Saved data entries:
┄┄┄┄┄┄┄┄┄┄
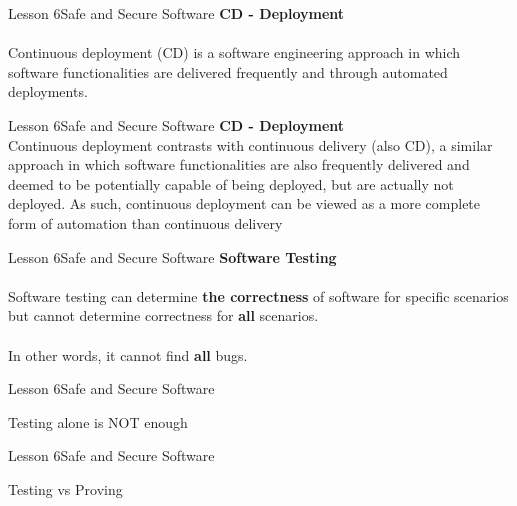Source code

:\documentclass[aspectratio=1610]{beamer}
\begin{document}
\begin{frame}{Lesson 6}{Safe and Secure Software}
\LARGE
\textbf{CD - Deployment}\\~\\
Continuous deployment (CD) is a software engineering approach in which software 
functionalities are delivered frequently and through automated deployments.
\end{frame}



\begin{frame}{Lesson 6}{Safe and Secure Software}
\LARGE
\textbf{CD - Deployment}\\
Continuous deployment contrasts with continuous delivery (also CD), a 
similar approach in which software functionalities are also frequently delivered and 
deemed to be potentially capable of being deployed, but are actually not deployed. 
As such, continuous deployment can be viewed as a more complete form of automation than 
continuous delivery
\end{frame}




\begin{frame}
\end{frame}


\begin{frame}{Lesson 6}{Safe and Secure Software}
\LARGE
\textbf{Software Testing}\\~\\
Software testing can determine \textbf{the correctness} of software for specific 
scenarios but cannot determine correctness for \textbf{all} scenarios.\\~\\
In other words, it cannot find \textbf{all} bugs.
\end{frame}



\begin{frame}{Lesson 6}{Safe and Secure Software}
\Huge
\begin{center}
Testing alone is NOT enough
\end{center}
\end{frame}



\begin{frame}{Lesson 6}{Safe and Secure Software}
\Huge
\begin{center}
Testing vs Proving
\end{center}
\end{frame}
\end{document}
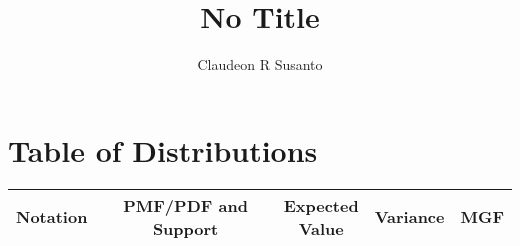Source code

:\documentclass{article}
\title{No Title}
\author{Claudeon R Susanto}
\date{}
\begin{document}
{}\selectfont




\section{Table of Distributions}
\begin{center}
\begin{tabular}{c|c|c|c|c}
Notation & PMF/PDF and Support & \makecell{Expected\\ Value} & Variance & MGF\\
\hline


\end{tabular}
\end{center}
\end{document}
┄┄┄┄┄┄┄┄┄┄
**Task details**
Return the opening line of the data above and every line after it up to and including the line that holds "Software testing can"; pictures stay out.

**Reply**
Source code

:\documentclass[aspectratio=1610]{beamer}
\begin{document}
\begin{frame}{Lesson 6}{Safe and Secure Software}
\LARGE
\textbf{CD - Deployment}\\~\\
Continuous deployment (CD) is a software engineering approach in which software 
functionalities are delivered frequently and through automated deployments.
\end{frame}



\begin{frame}{Lesson 6}{Safe and Secure Software}
\LARGE
\textbf{CD - Deployment}\\
Continuous deployment contrasts with continuous delivery (also CD), a 
similar approach in which software functionalities are also frequently delivered and 
deemed to be potentially capable of being deployed, but are actually not deployed. 
As such, continuous deployment can be viewed as a more complete form of automation than 
continuous delivery
\end{frame}




\begin{frame}
\end{frame}


\begin{frame}{Lesson 6}{Safe and Secure Software}
\LARGE
\textbf{Software Testing}\\~\\
Software testing can determine \textbf{the correctness} of software for specific 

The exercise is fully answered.